You should probably just tell your MIL 'yes, old people are really at risk too so you should be careful, especially since you're old AND overweight'.

pointythings · 14/12/2021 18:36

The majority of people currently ending up in ICU with COVID are the unvaccinated. Of whatever weight and body shape.

PrincessPaws · 14/12/2021 18:46

I would have been so tempted to say at the BBQ 'I heard it affects bigger people in the older population too, so I guess we all better be careful' head tilt, tinkly laugh. But then I'm a bitch like that

esloquehay · 14/12/2021 18:52

She didn't text you, though, did she? She texted her son. The comment she made in front of you a while back was very out of order, though.
With a BMI of 32, I doubt that you are 'pretty healthy', though. You must weigh 15 stone, or thereabouts? Nothing healthy about that.

ThinWomansBrain · 14/12/2021 19:02

It's bizarre - hardly anyone ever comments on my weight (currently size 16/18, bmi 30, but when I was unwell a few years ago, dress size 22 and weighed about 20kg more) the only person that ever makes a comment is SIL, whom I rarely see, think the occasional funeral maybe every 3-4 years.
Every bloody time she opens with "oh you've put on weight" - she is about 4'8", and I would guess a dress size 30+ I honestly can't imagine why anyone would be so rude - particularly when pot/kettle/black Hmm

WorraLiberty · 14/12/2021 19:05

@RaoulDufysCat

You should probably just tell your MIL 'yes, old people are really at risk too so you should be careful, especially since you're old AND overweight'.
How do you know her MIL is old?
IWouldntHavetoWorkatAll · 14/12/2021 19:08

They’re not mutually exclusive, both things can be true.
She sounds rude and thoughtless. At the same time obesity does considerably increase the risk from Covid.

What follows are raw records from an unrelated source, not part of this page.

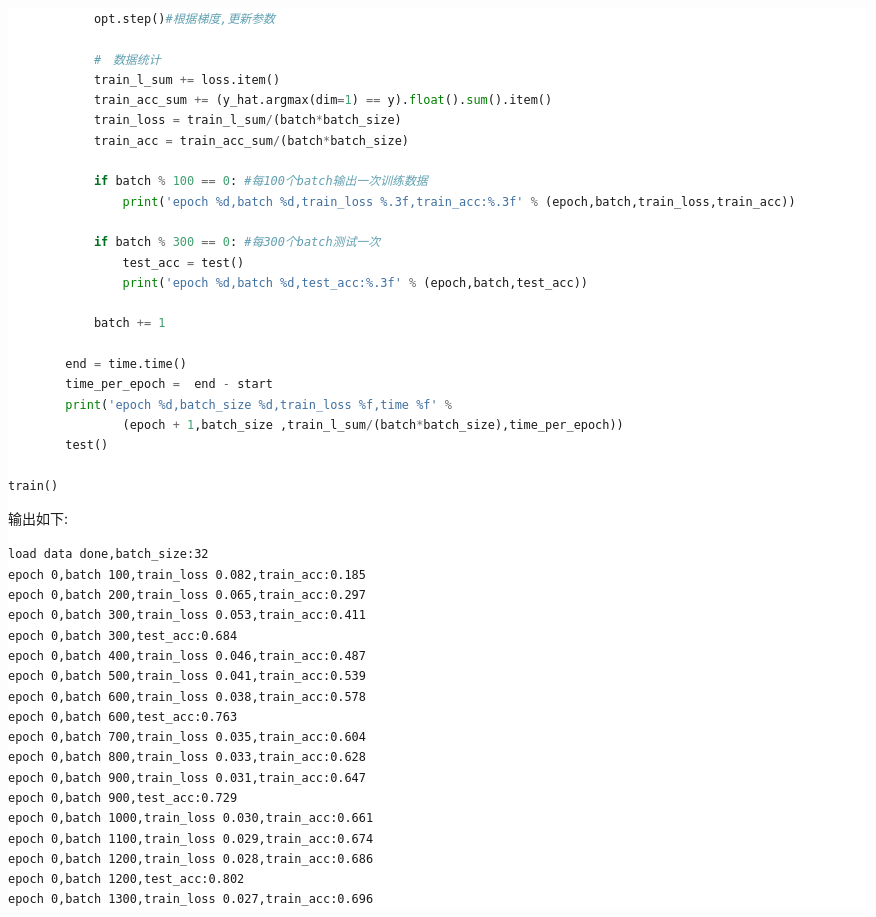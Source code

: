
 ``` python
            opt.step()#根据梯度,更新参数

            #　数据统计
            train_l_sum += loss.item()
            train_acc_sum += (y_hat.argmax(dim=1) == y).float().sum().item()
            train_loss = train_l_sum/(batch*batch_size)
            train_acc = train_acc_sum/(batch*batch_size)
            
            if batch % 100 == 0: #每100个batch输出一次训练数据
                print('epoch %d,batch %d,train_loss %.3f,train_acc:%.3f' % (epoch,batch,train_loss,train_acc))

            if batch % 300 == 0: #每300个batch测试一次
                test_acc = test()
                print('epoch %d,batch %d,test_acc:%.3f' % (epoch,batch,test_acc))

            batch += 1

        end = time.time()
        time_per_epoch =  end - start
        print('epoch %d,batch_size %d,train_loss %f,time %f' % 
                (epoch + 1,batch_size ,train_l_sum/(batch*batch_size),time_per_epoch))
        test()

train()
```
输出如下:
```
load data done,batch_size:32
epoch 0,batch 100,train_loss 0.082,train_acc:0.185
epoch 0,batch 200,train_loss 0.065,train_acc:0.297
epoch 0,batch 300,train_loss 0.053,train_acc:0.411
epoch 0,batch 300,test_acc:0.684
epoch 0,batch 400,train_loss 0.046,train_acc:0.487
epoch 0,batch 500,train_loss 0.041,train_acc:0.539
epoch 0,batch 600,train_loss 0.038,train_acc:0.578
epoch 0,batch 600,test_acc:0.763
epoch 0,batch 700,train_loss 0.035,train_acc:0.604
epoch 0,batch 800,train_loss 0.033,train_acc:0.628
epoch 0,batch 900,train_loss 0.031,train_acc:0.647
epoch 0,batch 900,test_acc:0.729
epoch 0,batch 1000,train_loss 0.030,train_acc:0.661
epoch 0,batch 1100,train_loss 0.029,train_acc:0.674
epoch 0,batch 1200,train_loss 0.028,train_acc:0.686
epoch 0,batch 1200,test_acc:0.802
epoch 0,batch 1300,train_loss 0.027,train_acc:0.696
```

WonderfulYou · 14/12/2021 19:49

Admittedly not to their face but she'd say 'look at that fat bitch' 'she's huge' 'she'll never get a boyfriend if she's that big' 'she can barely fit in her car'.

That’s fat shaming. But saying something that’s factually accurate isn’t.
She didn’t even say it in a negative way, just a factual way.

If she had said you had it worse because you’re a women do you think she was being sexist?

The entire time people have said men, the elderly and overweight people are more likely to be seriously ill but that’s not sexist, ageist or fat shaming.

motherofcatsandbears · 14/12/2021 20:57

Cough into a card and send it to her. She sounds like a right bitch.